No, I am not exaggerating. Remember Ursulla Andress, that buxom Hollywood actress from the 60s? As far as I can remember, only two movies of hers were (re)released in Madurai in the 80s, and one of them was the Bond-starrer Dr No. And you know what happened on the day of the film’s release? Yes, there was a grand mandram in her name, and they were distributing chittu kuruvi legiyam (a local aphrodisiac), knowing full well that it will serve well a true fan of Ursulla Andress. Considering such a history, you must all be happy that we stopped with just a temple for Kushboo, and not demand the creation of a separate State in her name.

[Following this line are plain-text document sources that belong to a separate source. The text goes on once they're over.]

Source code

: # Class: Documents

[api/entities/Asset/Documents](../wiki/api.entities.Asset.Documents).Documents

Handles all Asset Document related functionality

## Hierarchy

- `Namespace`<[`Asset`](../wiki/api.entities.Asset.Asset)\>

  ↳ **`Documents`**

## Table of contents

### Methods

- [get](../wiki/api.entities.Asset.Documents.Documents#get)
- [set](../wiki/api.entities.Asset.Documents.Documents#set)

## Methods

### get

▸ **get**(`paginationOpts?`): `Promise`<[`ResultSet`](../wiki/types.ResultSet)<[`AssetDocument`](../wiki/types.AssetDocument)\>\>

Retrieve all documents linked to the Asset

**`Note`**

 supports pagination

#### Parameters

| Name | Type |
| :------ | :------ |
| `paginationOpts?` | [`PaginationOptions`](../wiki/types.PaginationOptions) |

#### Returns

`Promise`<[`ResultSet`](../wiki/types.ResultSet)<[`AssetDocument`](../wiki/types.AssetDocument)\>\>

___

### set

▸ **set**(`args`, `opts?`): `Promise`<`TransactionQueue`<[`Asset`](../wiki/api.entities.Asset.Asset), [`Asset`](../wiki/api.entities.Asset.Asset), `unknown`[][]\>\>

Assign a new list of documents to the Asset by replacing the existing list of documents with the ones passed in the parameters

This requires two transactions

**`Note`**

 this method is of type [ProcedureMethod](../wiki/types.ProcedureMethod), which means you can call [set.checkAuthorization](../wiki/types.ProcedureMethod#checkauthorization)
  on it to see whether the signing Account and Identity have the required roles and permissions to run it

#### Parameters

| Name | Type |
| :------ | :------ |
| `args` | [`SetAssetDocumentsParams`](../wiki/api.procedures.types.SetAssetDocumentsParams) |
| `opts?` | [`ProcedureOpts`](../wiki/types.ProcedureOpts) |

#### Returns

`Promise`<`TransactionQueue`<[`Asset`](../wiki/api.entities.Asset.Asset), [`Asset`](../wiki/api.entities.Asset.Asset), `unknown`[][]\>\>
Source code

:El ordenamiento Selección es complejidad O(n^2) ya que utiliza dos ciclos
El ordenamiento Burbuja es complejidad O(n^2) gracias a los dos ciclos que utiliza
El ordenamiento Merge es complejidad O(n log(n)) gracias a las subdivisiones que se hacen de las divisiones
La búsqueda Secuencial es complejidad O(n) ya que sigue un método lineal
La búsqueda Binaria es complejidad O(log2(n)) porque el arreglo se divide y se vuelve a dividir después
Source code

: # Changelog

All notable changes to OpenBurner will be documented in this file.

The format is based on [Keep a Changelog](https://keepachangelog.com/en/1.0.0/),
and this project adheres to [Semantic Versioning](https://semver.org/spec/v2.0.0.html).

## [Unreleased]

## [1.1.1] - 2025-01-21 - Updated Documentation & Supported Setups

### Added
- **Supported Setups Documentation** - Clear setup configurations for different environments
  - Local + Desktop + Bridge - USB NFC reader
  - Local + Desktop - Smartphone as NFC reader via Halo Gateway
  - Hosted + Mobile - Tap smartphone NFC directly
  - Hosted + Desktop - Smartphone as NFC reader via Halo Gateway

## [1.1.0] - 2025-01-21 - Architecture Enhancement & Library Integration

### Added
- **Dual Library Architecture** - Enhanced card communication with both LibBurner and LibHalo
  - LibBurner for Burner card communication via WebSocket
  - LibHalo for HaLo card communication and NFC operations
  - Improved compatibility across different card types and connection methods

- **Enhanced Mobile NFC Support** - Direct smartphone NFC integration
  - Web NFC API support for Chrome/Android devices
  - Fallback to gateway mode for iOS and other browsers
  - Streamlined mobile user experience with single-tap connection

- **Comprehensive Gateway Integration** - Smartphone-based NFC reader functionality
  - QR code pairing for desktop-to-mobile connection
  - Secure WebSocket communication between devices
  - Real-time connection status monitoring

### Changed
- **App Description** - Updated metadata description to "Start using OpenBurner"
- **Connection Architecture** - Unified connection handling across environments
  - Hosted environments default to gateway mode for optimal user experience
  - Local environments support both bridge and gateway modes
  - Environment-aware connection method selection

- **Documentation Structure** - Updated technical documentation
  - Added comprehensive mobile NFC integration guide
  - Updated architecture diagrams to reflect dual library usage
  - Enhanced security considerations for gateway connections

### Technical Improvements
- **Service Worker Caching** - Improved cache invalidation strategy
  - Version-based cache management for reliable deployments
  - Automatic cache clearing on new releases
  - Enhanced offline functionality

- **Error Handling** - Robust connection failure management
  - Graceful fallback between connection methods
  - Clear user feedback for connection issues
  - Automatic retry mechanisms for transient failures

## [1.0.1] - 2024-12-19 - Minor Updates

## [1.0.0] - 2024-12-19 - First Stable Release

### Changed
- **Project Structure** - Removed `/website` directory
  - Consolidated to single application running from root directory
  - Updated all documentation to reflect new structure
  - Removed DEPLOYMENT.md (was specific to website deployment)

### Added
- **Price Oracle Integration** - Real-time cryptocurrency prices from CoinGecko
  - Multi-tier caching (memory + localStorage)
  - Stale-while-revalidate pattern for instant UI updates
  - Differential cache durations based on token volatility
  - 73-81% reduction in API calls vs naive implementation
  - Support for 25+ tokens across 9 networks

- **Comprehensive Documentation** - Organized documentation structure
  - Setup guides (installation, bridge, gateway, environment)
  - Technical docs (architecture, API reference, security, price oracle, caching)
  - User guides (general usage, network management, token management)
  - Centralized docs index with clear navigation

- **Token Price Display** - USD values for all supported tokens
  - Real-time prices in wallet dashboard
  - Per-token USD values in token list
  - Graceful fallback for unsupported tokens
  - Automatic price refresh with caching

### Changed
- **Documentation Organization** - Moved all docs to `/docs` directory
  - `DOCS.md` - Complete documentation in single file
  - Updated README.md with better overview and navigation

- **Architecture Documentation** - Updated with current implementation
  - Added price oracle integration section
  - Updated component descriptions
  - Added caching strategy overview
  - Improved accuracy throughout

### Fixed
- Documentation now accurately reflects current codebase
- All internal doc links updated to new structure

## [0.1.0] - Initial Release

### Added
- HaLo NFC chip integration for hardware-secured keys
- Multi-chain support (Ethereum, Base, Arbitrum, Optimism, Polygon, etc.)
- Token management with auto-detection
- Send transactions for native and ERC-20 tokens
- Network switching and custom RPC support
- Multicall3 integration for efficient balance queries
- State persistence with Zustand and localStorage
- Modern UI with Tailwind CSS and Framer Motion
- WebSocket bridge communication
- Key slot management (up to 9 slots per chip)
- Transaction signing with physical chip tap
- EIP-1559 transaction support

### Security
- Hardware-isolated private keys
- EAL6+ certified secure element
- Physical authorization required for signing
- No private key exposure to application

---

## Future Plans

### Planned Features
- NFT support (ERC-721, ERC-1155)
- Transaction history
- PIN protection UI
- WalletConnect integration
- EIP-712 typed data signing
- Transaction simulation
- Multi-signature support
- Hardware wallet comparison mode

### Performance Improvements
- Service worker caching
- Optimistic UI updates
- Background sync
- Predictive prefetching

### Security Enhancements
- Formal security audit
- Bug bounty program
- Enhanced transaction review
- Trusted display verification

Interestingly, Madurai, in those days, had two theatres — Movieland and Regal — that screened English films alone. Regal was located smack between the main city bus stand and the railway junction, which was very helpful to create the illusion that there were discerning patrons even for the ploddingly boring Driving Miss Daisy, when in reality the auditorium was filled only with snoozing people who had turned in because they had three odd hours to kill before catching their bus or train.
Another cinema hall that used to screen English films in Madurai was the famous ‘Thangam Theatre’, which at one point held the record for having been home to the maximum number of bedbugs in the entirety of the Asian continent.
Yeah, I am kidding. But the fact is Thangam, which was deemed to be the largest theatre in Asia, had bedbugs the size of Daniel Devito. And even if you had watched a lovey-dovey film like Kadhalil Sodhappuvathu Eppadi in Thangam, when someone asked what was the experience like, your honest reaction would be: ‘Orre bloody violence pa!’
Of course, Thangam theatre has been demolished now and I doubt whether they needed a bulldozer for it. Those bedbugs would have sufficed to bring the structure down. Had Thangam been in the vicinity of Hollywood, they would have made a film with those horror bedbugs, and not Godzilla which, I can tell you, is mild and tame in comparison,
Talking of English movies, one of the most admired Hollywood stars in these parts has to be Arnold Schwarznegger. People here warmly refer to him by his first name, not necessarily reflecting his popularity, but certainly indicating the major fact that his second name is practically unpronounceable for an average Tamil.
When it comes to writing his name in Tamil, there is bigger trouble. A language that has given to the world the peerless Thirukkural and the incomparable Kamba Ramayanam, is unfortunately found inadequate to the challenge quite literally posed by ‘Schwarznegger’.
Nowadays, the Oscar-honoured films don’t hold any special interest for many of us, especially since all awards ceased to have any meaning after Saif Ali Khan won the National Award for best acting. Also English is not much of a problem these days, not just because there are subtitles, but also there is growing realisation that the average American’s English is less passable than that of the Madurai guys.
Anyway, thanks to the highbrow efforts of people like Kamal Haasan, Tamil films themselves have risen to the evolved sensibilities of English ones. And I can confirm that the average fan too has kept pace with all the intellectual development with the experience that I had in a theatre in Madurai.
Hey! Ram, Kamal’s nuanced and soul-touching reflection on ahimsa and the entire philosophy that sustained Gandhi, had just been released. In the cinema hall that I had been to, 15 or 20 minutes into the film, a person who had just made it to his seat tapped me on the shoulder and asked: ‘Padam pottu romba neram aacha, sir?’ I replied, ‘Just 15-20 minutes, sir.’
And then he proceeded to ask that one question that would have made Kamal proud that he took so much trouble in directing Hey!Ram.
And that one question was: ‘Rani Mukherjee-oda bedroom scene mudinchirucha, bossu?’